Rusia, por otra parte, alberga temores genuinos de que este diálogo en curso pueda conducir a acuerdos que podrían afectar sus intereses estratégicos con Irán. Es importante reconocer que la eliminación de las sanciones estadounidenses a Irán se alinea con los intereses de Rusia. Rusia ve a Irán como un salvavidas económico crucial y comprende las dificultades que enfrenta Irán debido a las sanciones occidentales.

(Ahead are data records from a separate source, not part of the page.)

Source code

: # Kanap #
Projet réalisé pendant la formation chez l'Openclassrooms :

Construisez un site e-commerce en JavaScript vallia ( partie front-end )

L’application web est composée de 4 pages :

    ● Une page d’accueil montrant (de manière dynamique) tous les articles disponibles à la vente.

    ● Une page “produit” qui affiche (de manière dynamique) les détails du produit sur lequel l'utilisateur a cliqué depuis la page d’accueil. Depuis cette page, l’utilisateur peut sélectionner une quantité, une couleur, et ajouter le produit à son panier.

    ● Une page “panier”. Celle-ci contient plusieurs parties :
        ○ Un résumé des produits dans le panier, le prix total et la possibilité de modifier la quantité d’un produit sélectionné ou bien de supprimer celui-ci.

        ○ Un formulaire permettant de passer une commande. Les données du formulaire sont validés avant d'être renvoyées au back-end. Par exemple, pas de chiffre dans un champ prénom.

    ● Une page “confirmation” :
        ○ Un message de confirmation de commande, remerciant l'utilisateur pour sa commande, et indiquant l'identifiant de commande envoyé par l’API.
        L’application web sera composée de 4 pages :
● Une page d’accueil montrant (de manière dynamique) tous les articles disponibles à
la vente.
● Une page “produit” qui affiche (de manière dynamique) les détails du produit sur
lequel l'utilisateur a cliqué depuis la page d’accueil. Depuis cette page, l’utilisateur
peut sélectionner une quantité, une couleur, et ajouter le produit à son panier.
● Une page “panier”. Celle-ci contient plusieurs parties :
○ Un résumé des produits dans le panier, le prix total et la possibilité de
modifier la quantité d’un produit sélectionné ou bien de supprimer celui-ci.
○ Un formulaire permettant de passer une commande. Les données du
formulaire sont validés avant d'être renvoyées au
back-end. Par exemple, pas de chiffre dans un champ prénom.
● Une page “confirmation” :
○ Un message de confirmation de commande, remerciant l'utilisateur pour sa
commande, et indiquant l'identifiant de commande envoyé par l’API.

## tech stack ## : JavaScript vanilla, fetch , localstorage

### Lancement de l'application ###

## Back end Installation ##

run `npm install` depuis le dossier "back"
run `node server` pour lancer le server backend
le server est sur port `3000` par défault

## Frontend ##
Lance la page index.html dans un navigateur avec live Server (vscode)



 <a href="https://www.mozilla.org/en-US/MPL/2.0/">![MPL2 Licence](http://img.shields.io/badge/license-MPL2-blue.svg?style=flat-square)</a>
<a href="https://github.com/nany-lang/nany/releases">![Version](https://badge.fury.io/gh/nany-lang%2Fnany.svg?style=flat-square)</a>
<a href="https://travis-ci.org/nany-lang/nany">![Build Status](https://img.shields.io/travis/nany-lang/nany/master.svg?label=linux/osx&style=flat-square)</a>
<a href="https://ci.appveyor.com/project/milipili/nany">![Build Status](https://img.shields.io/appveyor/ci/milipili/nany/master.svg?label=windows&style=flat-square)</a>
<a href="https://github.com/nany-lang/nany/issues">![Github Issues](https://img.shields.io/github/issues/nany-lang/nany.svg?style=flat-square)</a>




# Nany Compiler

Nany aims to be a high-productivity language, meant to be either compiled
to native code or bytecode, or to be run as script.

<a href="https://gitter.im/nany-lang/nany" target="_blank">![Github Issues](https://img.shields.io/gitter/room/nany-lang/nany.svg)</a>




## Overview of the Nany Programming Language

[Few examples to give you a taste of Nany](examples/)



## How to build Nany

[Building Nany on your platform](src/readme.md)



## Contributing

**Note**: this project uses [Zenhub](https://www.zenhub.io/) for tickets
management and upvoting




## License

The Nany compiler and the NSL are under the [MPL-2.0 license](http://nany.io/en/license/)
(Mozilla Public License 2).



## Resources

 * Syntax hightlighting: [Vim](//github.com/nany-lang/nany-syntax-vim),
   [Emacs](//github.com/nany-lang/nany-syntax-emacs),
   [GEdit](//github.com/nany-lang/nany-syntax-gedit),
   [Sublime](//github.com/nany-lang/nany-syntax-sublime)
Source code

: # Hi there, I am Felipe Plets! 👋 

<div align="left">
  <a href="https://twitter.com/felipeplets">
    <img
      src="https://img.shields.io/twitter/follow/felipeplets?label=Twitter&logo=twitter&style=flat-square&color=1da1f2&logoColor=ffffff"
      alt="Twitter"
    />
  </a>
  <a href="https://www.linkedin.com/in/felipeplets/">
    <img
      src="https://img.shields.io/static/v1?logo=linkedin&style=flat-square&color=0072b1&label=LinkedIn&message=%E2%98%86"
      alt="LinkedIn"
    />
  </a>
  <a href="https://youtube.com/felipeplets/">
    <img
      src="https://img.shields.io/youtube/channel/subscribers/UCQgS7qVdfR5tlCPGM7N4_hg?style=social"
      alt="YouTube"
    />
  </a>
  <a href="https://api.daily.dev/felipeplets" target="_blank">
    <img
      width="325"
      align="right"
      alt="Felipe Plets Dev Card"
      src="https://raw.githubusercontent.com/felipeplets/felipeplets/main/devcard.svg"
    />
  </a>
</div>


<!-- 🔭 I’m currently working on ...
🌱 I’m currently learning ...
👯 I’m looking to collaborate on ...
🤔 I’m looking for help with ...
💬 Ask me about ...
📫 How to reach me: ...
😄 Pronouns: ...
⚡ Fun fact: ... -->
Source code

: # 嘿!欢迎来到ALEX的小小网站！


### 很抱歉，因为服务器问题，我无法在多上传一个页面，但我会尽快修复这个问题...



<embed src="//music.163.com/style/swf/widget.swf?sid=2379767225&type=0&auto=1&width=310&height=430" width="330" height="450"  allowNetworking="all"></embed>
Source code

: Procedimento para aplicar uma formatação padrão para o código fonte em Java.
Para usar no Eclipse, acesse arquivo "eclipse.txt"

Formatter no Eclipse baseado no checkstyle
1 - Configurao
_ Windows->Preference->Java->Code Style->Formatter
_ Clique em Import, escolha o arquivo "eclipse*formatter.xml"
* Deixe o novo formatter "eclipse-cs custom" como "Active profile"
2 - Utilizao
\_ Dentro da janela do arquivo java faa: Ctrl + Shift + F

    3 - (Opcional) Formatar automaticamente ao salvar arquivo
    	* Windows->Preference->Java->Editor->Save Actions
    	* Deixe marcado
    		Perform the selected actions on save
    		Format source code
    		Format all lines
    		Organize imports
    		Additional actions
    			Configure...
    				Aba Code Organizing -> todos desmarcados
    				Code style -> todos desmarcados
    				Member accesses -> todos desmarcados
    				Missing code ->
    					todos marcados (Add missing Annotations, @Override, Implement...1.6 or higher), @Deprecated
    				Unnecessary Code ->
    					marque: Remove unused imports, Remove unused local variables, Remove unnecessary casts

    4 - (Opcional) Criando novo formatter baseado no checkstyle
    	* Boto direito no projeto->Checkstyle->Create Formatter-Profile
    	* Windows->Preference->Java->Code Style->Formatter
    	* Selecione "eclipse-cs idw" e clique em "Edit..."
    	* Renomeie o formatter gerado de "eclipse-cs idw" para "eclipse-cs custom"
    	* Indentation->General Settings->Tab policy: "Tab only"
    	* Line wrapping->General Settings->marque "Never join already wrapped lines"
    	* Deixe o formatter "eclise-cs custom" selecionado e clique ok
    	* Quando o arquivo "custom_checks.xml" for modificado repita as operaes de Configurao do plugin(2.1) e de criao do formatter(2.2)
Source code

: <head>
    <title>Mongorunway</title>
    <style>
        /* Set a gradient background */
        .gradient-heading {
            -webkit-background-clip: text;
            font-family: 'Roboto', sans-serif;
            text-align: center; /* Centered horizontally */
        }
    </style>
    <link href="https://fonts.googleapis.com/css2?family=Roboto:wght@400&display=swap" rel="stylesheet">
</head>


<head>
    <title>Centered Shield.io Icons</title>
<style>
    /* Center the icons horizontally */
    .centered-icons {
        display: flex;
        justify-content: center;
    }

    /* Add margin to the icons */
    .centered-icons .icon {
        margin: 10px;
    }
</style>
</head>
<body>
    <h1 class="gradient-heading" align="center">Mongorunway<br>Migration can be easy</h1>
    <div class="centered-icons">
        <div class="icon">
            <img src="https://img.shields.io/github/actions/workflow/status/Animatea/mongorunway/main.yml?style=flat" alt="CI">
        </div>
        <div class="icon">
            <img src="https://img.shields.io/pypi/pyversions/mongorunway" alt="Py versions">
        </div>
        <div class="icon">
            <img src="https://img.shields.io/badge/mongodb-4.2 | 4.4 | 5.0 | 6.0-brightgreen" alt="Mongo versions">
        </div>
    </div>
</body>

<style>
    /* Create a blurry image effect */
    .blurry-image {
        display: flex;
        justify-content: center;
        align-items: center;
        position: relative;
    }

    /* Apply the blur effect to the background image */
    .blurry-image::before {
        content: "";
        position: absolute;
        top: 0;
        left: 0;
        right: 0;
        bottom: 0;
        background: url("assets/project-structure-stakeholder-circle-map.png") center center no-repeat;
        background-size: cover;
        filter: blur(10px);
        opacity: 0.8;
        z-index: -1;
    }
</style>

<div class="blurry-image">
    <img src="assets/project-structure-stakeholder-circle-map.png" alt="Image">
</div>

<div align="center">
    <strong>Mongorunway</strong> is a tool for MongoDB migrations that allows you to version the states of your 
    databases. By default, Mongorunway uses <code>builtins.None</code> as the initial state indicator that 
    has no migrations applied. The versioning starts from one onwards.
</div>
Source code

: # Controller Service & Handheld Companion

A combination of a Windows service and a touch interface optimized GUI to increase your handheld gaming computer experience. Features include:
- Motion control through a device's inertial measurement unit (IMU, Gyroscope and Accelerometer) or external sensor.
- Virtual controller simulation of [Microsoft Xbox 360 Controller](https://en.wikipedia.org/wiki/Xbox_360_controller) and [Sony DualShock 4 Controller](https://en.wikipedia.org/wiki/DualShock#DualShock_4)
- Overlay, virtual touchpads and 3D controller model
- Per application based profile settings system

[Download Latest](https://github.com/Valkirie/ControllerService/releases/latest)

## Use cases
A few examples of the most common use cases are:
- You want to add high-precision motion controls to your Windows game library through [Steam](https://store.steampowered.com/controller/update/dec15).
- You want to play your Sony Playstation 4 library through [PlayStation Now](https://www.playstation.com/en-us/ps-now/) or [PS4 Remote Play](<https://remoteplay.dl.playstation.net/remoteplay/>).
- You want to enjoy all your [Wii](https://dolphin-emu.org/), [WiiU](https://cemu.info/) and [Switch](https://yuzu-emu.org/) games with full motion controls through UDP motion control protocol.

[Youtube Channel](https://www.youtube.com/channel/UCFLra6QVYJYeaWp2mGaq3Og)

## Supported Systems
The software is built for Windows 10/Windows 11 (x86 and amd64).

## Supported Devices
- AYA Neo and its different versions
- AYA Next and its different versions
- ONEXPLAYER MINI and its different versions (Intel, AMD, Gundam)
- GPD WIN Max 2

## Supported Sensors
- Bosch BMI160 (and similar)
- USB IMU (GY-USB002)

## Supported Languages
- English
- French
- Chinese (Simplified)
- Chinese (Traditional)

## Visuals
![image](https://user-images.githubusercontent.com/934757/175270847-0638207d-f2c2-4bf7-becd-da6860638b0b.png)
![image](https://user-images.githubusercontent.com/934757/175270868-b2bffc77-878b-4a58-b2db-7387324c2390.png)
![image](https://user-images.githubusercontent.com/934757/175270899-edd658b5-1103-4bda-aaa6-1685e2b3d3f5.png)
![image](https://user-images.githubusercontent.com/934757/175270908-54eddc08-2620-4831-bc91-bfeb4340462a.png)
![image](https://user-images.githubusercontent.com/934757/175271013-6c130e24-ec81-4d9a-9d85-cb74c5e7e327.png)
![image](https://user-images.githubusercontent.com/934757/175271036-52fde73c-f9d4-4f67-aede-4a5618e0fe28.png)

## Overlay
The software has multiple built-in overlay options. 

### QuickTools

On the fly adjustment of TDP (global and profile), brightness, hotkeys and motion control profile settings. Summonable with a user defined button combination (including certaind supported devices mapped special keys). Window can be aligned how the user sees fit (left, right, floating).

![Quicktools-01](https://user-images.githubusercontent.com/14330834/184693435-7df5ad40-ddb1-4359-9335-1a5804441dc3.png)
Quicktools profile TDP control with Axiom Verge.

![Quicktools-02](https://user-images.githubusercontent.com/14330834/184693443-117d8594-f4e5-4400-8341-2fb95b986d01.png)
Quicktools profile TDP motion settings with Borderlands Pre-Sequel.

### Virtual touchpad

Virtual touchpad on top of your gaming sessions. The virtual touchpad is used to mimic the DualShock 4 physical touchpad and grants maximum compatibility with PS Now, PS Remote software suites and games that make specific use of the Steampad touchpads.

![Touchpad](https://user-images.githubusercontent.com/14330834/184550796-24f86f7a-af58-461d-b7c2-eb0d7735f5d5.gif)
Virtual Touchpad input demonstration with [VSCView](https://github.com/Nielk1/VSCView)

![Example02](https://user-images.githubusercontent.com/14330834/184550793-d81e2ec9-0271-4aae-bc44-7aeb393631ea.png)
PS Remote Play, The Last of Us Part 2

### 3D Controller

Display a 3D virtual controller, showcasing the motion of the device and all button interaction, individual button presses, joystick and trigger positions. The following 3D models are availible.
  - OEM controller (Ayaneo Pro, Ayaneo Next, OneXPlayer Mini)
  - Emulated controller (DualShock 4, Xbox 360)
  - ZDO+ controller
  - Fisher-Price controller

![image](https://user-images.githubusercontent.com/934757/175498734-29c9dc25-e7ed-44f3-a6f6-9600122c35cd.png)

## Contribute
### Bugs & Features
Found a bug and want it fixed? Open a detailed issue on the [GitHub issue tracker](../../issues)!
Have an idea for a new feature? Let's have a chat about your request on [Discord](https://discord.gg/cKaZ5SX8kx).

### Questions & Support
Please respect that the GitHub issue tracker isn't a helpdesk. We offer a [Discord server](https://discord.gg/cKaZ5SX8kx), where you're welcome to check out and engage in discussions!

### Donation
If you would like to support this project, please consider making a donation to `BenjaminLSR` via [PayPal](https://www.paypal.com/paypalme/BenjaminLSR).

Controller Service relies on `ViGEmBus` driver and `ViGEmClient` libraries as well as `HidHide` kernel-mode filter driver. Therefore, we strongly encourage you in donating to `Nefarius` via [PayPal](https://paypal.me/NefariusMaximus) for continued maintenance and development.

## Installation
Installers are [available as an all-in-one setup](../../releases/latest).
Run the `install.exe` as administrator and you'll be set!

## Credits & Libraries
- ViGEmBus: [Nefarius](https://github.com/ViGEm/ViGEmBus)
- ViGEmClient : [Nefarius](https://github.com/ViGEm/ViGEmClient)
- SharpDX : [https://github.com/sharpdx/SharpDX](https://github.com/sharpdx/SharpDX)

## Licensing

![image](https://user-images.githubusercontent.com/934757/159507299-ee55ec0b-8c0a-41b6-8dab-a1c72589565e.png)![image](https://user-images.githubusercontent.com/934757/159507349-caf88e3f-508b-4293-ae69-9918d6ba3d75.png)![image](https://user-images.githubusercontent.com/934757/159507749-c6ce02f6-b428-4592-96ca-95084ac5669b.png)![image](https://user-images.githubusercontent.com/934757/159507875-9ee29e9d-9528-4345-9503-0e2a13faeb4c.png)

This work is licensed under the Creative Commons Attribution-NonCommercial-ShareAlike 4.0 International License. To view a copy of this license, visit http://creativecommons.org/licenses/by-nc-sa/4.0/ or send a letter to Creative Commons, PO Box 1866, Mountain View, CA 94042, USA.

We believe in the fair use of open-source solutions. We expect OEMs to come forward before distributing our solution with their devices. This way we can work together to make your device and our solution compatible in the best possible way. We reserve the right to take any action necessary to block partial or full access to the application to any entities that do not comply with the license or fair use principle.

Como resultado, la intrincada red de intereses entre todas las partes involucradas lleva al esfuerzo de Irán por mantener una postura flexible y maximizar sus ventajas estratégicas en medio de la escalada del conflicto global. Ni Rusia ni Irán pueden permitirse el lujo de poner en peligro sus respectivas relaciones. Rusia no puede distanciarse de Irán, e Irán no puede distanciarse de Rusia y China.
Para descifrar la toma de decisiones de Irán, podemos establecer paralelismos con el enfoque de Teherán en sus relaciones con las naciones del Consejo de Cooperación del Golfo (CCG).
Irán se ha alejado de las tácticas de confrontación y las provocaciones y ha optado en cambio por vínculos de cooperación con sus vecinos. El objetivo es gestionar y frenar el impulso de la normalización entre el CCG e Israel. En este contexto, cabe señalar que Irán no ha insistido en romper los vínculos con Israel, sino que ha trabajado para reducir las tensiones y abordar las preocupaciones regionales derivadas de sus actividades expansionistas. El objetivo es eliminar las justificaciones para colaborar con Israel para contrarrestar la percibida amenaza iraní.
El pragmatismo político de Irán puede aplicarse de manera similar a su gestión de las relaciones con potencias globales competidoras. Sin embargo, su rumbo dependerá en gran medida de los beneficios que Teherán pueda obtener de los capitales occidentales en la próxima fase.